◆ Your instructions ◆
Search each line below for the word "springframework" and list those that contain it.

◆ Source data ◆
════

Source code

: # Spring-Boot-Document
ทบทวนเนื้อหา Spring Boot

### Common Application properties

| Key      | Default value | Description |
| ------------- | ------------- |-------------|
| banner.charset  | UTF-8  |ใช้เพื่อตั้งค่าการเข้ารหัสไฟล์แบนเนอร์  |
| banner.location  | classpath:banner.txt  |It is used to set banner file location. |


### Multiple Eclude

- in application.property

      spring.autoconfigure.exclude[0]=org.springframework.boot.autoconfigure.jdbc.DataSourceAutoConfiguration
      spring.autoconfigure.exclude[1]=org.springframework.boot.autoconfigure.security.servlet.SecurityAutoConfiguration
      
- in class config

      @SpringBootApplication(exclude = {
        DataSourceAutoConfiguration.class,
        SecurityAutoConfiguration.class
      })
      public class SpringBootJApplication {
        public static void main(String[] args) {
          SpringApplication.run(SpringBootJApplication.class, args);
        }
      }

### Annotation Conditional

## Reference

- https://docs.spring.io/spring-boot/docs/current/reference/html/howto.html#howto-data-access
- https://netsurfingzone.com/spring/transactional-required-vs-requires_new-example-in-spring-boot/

════

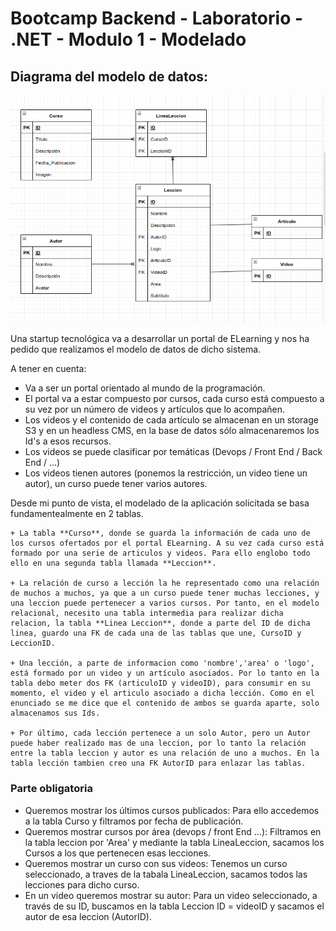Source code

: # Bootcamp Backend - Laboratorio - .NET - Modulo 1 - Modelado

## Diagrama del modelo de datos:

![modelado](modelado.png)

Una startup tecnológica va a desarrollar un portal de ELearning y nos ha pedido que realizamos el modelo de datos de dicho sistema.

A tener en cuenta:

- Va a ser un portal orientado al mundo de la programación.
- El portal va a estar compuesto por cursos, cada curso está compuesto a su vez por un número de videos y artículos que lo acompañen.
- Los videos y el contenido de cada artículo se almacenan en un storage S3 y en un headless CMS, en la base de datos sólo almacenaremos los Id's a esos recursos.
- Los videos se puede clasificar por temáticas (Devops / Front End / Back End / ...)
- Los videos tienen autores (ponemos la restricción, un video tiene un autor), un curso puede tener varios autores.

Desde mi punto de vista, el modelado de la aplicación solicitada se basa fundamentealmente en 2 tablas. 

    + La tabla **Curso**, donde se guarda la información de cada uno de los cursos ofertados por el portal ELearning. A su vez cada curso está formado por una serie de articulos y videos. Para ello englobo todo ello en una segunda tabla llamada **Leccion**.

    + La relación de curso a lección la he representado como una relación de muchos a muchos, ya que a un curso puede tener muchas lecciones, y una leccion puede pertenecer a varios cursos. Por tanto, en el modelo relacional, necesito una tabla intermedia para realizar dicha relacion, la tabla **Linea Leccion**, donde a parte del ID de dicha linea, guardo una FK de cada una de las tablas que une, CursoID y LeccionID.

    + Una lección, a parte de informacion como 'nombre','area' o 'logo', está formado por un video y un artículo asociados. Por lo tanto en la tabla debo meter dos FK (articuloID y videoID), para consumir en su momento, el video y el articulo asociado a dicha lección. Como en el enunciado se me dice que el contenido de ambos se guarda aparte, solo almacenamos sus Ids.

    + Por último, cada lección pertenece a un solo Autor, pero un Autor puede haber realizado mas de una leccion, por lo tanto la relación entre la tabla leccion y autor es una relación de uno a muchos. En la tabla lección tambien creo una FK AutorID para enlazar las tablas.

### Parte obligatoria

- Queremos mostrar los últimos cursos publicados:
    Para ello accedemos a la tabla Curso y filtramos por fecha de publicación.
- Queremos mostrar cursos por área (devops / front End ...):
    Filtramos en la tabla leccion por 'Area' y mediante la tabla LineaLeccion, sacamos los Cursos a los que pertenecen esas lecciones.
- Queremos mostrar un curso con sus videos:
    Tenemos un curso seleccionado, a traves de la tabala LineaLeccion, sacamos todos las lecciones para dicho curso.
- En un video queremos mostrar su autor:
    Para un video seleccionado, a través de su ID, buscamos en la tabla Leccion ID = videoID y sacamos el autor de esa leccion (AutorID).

════

◆ Exercise output ◆
      spring.autoconfigure.exclude[0]=org.springframework.boot.autoconfigure.jdbc.DataSourceAutoConfiguration
      spring.autoconfigure.exclude[1]=org.springframework.boot.autoconfigure.security.servlet.SecurityAutoConfiguration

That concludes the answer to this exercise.